*Instructions to follow*: Beginning with the line below that contains "- 요금 청구 기준: 매월" and ending with the line that contains "- 카드는 개인 및 법인카드 모두 사용 가능합니다.", copy every line exactly. Copy nothing else.
==== Records for this exercise
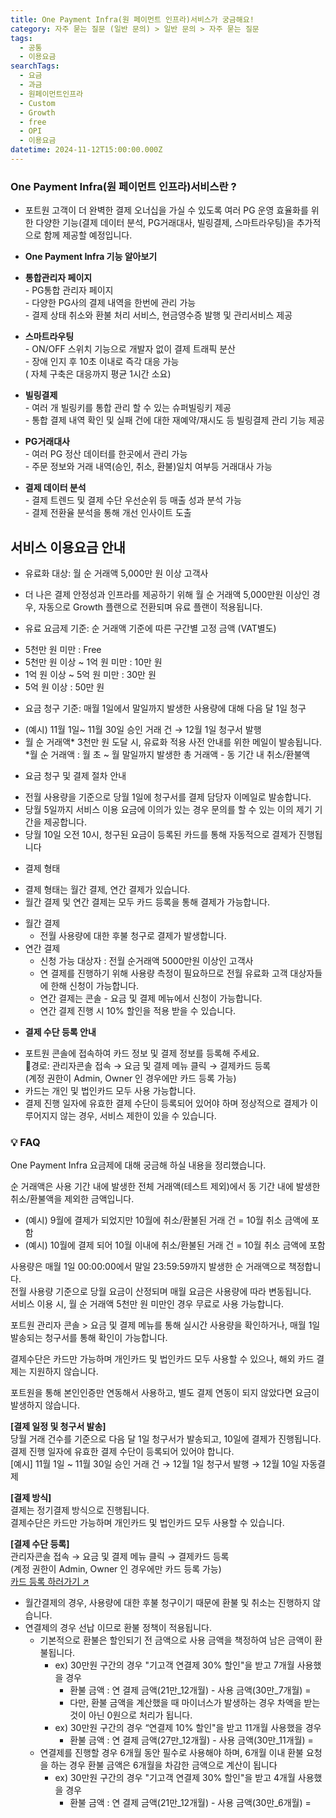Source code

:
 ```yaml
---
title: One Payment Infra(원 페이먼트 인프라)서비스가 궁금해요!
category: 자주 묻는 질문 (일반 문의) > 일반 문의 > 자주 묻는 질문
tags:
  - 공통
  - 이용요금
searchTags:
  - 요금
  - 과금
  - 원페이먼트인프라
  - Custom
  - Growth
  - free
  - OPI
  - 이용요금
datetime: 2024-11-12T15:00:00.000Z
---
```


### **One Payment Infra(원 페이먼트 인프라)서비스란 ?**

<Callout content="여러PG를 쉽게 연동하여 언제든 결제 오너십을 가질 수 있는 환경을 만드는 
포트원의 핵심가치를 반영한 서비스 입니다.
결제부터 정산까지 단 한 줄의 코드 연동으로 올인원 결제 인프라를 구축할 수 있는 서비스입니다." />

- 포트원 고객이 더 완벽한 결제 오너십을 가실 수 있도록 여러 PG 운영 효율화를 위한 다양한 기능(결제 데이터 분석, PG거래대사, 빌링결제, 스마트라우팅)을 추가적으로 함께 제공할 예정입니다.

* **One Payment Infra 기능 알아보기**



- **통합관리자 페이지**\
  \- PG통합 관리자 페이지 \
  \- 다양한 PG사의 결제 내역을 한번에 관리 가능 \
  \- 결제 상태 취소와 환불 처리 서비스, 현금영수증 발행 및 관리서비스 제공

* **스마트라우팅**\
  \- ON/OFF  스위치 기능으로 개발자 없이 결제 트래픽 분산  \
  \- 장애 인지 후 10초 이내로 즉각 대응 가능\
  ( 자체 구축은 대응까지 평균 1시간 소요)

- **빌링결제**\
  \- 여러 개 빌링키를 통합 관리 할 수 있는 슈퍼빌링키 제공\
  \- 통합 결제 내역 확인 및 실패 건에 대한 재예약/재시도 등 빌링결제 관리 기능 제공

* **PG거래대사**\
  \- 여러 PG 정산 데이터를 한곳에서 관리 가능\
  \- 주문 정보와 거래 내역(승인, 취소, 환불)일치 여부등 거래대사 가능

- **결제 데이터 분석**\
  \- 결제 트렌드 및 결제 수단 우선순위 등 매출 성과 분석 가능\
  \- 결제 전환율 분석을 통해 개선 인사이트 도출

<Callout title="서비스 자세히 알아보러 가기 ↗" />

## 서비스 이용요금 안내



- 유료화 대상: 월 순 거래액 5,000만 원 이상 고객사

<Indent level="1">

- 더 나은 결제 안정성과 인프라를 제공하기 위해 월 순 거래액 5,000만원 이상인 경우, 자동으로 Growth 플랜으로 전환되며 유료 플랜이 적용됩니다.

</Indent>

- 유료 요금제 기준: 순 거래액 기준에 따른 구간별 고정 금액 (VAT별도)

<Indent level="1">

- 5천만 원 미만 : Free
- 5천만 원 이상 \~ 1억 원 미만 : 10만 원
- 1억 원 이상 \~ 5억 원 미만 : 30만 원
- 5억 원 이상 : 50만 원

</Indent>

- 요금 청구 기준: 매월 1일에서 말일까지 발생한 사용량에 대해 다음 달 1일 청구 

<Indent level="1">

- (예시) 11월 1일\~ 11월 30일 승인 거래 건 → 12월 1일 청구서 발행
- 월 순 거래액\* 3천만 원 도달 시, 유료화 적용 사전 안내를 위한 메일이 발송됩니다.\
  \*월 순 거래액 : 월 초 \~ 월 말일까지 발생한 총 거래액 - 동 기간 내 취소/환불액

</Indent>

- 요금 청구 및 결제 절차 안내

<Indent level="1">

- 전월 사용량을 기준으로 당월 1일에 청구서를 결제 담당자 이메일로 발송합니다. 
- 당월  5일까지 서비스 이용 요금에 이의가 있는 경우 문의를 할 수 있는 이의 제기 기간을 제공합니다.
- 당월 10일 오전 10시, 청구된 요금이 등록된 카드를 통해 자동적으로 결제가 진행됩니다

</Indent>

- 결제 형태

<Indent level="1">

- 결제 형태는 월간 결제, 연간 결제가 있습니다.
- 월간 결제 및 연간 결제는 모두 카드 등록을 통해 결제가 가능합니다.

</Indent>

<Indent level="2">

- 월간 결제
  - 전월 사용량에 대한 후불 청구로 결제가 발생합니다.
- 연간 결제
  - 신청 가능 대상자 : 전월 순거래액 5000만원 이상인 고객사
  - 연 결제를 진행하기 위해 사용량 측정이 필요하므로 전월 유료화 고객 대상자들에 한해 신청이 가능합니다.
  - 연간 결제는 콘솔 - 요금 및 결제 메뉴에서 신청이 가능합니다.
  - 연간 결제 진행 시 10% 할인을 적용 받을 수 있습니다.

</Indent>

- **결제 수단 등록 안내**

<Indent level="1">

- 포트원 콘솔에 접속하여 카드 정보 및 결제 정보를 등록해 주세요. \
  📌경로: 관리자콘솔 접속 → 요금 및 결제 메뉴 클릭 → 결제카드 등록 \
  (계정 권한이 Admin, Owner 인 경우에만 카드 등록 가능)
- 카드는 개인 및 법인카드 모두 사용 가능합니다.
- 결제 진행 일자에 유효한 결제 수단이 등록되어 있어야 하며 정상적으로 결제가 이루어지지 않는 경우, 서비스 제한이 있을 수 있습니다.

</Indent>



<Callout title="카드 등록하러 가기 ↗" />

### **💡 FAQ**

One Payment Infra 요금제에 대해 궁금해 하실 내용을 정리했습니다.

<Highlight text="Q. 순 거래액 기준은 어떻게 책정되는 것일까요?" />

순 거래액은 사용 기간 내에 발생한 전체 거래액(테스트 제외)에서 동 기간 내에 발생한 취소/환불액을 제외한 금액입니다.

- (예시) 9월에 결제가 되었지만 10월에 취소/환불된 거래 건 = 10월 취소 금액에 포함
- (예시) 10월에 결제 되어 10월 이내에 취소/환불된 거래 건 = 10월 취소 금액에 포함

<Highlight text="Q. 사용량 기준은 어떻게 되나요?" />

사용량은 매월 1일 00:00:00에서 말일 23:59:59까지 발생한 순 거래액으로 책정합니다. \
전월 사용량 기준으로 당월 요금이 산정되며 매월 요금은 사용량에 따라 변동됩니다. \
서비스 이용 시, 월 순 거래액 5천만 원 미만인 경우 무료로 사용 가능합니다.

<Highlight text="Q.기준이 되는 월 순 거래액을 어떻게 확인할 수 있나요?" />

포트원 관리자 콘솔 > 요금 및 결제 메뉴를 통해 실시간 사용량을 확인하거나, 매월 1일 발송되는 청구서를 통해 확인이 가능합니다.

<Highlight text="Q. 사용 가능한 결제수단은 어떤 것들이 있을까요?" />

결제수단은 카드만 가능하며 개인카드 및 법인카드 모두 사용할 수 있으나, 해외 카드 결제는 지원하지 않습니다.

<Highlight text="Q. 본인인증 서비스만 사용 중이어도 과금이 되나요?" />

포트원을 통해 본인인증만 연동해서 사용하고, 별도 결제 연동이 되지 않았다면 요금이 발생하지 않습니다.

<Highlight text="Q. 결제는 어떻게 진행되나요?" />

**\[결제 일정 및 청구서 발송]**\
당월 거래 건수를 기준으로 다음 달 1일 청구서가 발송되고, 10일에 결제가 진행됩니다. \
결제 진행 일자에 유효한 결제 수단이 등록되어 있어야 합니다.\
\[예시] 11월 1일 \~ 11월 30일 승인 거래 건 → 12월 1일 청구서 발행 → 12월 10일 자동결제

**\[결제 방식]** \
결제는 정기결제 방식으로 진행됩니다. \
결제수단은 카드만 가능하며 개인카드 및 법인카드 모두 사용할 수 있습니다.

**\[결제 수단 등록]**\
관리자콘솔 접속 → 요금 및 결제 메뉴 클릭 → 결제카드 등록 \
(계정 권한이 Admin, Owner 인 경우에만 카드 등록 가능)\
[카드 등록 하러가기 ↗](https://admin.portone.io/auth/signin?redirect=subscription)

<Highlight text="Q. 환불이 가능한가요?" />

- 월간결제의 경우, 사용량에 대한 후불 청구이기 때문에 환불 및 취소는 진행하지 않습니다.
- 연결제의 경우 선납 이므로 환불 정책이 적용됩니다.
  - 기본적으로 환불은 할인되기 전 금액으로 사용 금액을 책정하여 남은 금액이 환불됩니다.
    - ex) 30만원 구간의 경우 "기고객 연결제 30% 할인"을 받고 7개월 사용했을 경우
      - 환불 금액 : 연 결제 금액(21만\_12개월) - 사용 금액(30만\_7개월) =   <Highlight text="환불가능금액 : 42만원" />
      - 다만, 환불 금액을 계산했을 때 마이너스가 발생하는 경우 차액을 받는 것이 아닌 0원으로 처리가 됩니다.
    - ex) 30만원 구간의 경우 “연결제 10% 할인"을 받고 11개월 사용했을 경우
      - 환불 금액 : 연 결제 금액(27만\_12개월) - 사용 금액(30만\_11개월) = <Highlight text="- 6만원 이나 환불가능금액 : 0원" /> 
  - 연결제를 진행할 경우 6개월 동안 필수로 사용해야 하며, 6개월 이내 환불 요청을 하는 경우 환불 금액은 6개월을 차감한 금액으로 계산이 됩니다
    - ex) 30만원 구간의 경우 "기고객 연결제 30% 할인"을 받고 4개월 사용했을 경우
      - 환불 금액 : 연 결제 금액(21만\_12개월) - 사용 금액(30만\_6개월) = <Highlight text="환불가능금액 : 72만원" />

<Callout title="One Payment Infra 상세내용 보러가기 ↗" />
========
*Result for this exercise*:
- 요금 청구 기준: 매월 1일에서 말일까지 발생한 사용량에 대해 다음 달 1일 청구 

<Indent level="1">

- (예시) 11월 1일\~ 11월 30일 승인 거래 건 → 12월 1일 청구서 발행
- 월 순 거래액\* 3천만 원 도달 시, 유료화 적용 사전 안내를 위한 메일이 발송됩니다.\
  \*월 순 거래액 : 월 초 \~ 월 말일까지 발생한 총 거래액 - 동 기간 내 취소/환불액

</Indent>

- 요금 청구 및 결제 절차 안내

<Indent level="1">

- 전월 사용량을 기준으로 당월 1일에 청구서를 결제 담당자 이메일로 발송합니다. 
- 당월  5일까지 서비스 이용 요금에 이의가 있는 경우 문의를 할 수 있는 이의 제기 기간을 제공합니다.
- 당월 10일 오전 10시, 청구된 요금이 등록된 카드를 통해 자동적으로 결제가 진행됩니다

</Indent>

- 결제 형태

<Indent level="1">

- 결제 형태는 월간 결제, 연간 결제가 있습니다.
- 월간 결제 및 연간 결제는 모두 카드 등록을 통해 결제가 가능합니다.

</Indent>

<Indent level="2">

- 월간 결제
  - 전월 사용량에 대한 후불 청구로 결제가 발생합니다.
- 연간 결제
  - 신청 가능 대상자 : 전월 순거래액 5000만원 이상인 고객사
  - 연 결제를 진행하기 위해 사용량 측정이 필요하므로 전월 유료화 고객 대상자들에 한해 신청이 가능합니다.
  - 연간 결제는 콘솔 - 요금 및 결제 메뉴에서 신청이 가능합니다.
  - 연간 결제 진행 시 10% 할인을 적용 받을 수 있습니다.

</Indent>

- **결제 수단 등록 안내**

<Indent level="1">

- 포트원 콘솔에 접속하여 카드 정보 및 결제 정보를 등록해 주세요. \
  📌경로: 관리자콘솔 접속 → 요금 및 결제 메뉴 클릭 → 결제카드 등록 \
  (계정 권한이 Admin, Owner 인 경우에만 카드 등록 가능)
- 카드는 개인 및 법인카드 모두 사용 가능합니다.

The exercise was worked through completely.